The PM noted two transparency bills had been submitted to the legislative body, with one of them “copying the American version” of the related law.
The Georgian model [that was approved by the Parliament with its first reading this week] has been labelled as a Russian law…You know how sensitive we Georgians are to such matters on the background of the Russian occupation [of Georgian territories]. [...] and this issue, of course, has raised a lot of question marks. In addition to that, the statements being made by the country’s foreign partners, colleagues and Ambassadors have further confused the part of the public. [We have witnessed] very coordinated actions and efforts”, Garibashvili said.

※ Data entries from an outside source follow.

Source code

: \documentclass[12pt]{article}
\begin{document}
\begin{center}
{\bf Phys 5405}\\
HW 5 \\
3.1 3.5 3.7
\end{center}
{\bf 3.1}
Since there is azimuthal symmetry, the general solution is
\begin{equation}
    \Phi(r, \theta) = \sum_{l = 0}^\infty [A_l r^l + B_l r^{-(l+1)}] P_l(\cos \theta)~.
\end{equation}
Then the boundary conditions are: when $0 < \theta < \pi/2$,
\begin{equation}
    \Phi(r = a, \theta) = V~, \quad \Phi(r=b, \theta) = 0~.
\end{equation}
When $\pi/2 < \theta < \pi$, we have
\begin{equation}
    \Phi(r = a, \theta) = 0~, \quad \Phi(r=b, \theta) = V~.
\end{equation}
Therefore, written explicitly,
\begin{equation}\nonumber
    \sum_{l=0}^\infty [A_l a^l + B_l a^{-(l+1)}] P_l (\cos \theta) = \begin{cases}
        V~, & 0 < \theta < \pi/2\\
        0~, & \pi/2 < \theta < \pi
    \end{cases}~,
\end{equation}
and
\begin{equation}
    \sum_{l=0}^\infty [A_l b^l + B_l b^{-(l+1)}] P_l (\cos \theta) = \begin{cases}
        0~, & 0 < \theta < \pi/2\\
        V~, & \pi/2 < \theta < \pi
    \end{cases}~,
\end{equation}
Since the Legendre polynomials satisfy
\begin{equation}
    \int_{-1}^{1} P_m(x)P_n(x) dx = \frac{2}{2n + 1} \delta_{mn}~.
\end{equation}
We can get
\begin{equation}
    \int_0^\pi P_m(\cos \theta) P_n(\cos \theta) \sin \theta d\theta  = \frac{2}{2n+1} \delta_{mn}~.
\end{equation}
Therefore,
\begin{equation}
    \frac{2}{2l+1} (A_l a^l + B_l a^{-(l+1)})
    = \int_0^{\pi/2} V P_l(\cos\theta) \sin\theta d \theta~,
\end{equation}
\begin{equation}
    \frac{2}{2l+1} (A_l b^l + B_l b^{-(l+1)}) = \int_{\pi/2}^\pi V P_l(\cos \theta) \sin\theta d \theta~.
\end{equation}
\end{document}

The PM highlighted the ruling party’s decision on Thursday to recall the bill, which involved registration of non-commercial legal entities and media outlets in the country as “agents of foreign influence” if they derive more than 20 percent of their funding from abroad, was the “most correct and reasonable decision that situation, dictated by state interests”
The withdrawal of the draft law in the given circumstances was the most prudent and wise decision in the context of statehood, as we on the one hand demonstrated that nobody will ever be given a chance of destabilisations and on the other hand we said that we were aware of their [the part of the opposition's] very offensive plans", Garibashvili said, noting the plans included the maintenance of "unrest and chaos" in the country.
He claimed the domestic “radical forces” were also capable of “killing several young demonstrators” during the rallies to further complicate tension.
The PM noted after forwarding the bills to the Venice Commission of the Council of Europe to obtain the body's legal opinion, public discussions could take about three to four months about those initiatives before their final vote.
The Georgian Parliament on Friday formally retracted the draft law, following the decision by the ruling Georgian Dream party to withdraw it.